Austrália: o continente sem fronteiras

Depois de uma licenciatura em Gestão pela Nova SBE, o Fernando percebeu que o seu caminho não era o que a maioria das pessoas considera “normal”. Foi por isso que, juntamente com dois amigos, partiu numa aventura pelo mundo, durante quase oito meses. A vontade de viajar e de conhecer mais mundo fez dele um verdadeiro aventureiro. Desta vez, leva-nos a paisagens australianas.

A volta ao mundo sem fronteiras pela Austrália.

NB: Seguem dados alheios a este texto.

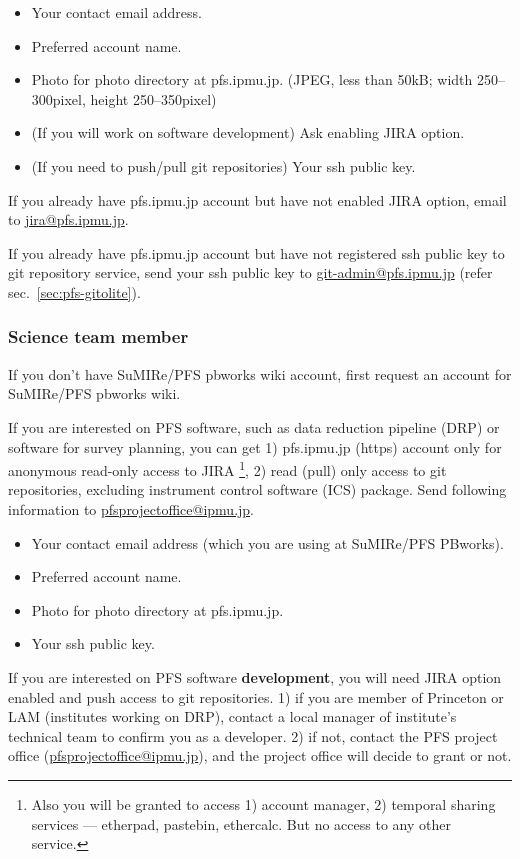 \documentclass[a4paper,notitlepage]{article}
\begin{document}
\begin{itemize}
  \item Your contact email address.
  \item Preferred account name.
  \item Photo for photo directory at pfs.ipmu.jp. (JPEG, less than 50kB; width 
    250--300pixel, height 250--350pixel)
  \item (If you will work on software development) Ask enabling JIRA option.
  \item (If you need to push/pull git repositories) Your ssh public key.
\end{itemize}

If you already have pfs.ipmu.jp account but have not enabled JIRA option, 
email to \url{jira@pfs.ipmu.jp}. 

If you already have pfs.ipmu.jp account but have not registered ssh public 
key to git repository service, send your ssh public key to 
\url{git-admin@pfs.ipmu.jp} (refer sec.~\ref{sec:pfs-gitolite}).

\subsubsection{Science team member}

If you don't have SuMIRe/PFS pbworks wiki account, first request an account 
for SuMIRe/PFS pbworks wiki. 

If you are interested on PFS software, such as data reduction pipeline (DRP) 
or software for survey planning, you can get 1) pfs.ipmu.jp (https) account 
only for anonymous read-only access to JIRA 
\footnote{Also you will be granted to access 1) account manager, 2) temporal 
sharing services --- etherpad, pastebin, ethercalc. But no access to any other 
service.}, 
2) read (pull) only access to git repositories, excluding instrument control 
software (ICS) package. Send following information to 
\url{pfsprojectoffice@ipmu.jp}. 

\begin{itemize}
  \item Your contact email address (which you are using at SuMIRe/PFS PBworks).
  \item Preferred account name.
  \item Photo for photo directory at pfs.ipmu.jp.
  \item Your ssh public key.
\end{itemize}

If you are interested on PFS software {\bf development}, you will need 
JIRA option enabled and push access to git repositories. 
1) if you are member of Princeton or LAM (institutes working on DRP), contact 
a local manager of institute's technical team to confirm you as a developer. 
2) if not, contact the PFS project office (\url{pfsprojectoffice@ipmu.jp}), 
and the project office will decide to grant or not. 
\end{document}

Aye mate! Provavelmente serão estas primeiras palavras que ouvirás ao chegar à Austrália, seja em Perth no estado de Western Australia, ou 5000 quilómetros a nordeste em Cairns, no estado de Queensland. E o primeiro factor a ter em conta numa viagem à Austrália é precisamente a distância entre cidades. Se para nós, europeus, uma viagem de 3 horas de carro implica muitas vezes o cruzar de várias culturas diferentes, na Austrália é comum fazerem-se viagens semelhantes para um dia de surf. Como exemplo, recordo um casal que nos ofereceu boleia e que estava em mudanças de Darwin para Canberra fazendo, assim, a respectiva viagem de ida e volta. Qualquer coisa como 8000 quilómetros no total o que, fazendo a analogia para o nosso espaço geográfico significa ir de Lisboa ao Cazaquistão. Por isso imaginem-se a ir de Lisboa para o Cazaquistão a transportar móveis e podem, assim, ter uma ideia da vida na Austrália!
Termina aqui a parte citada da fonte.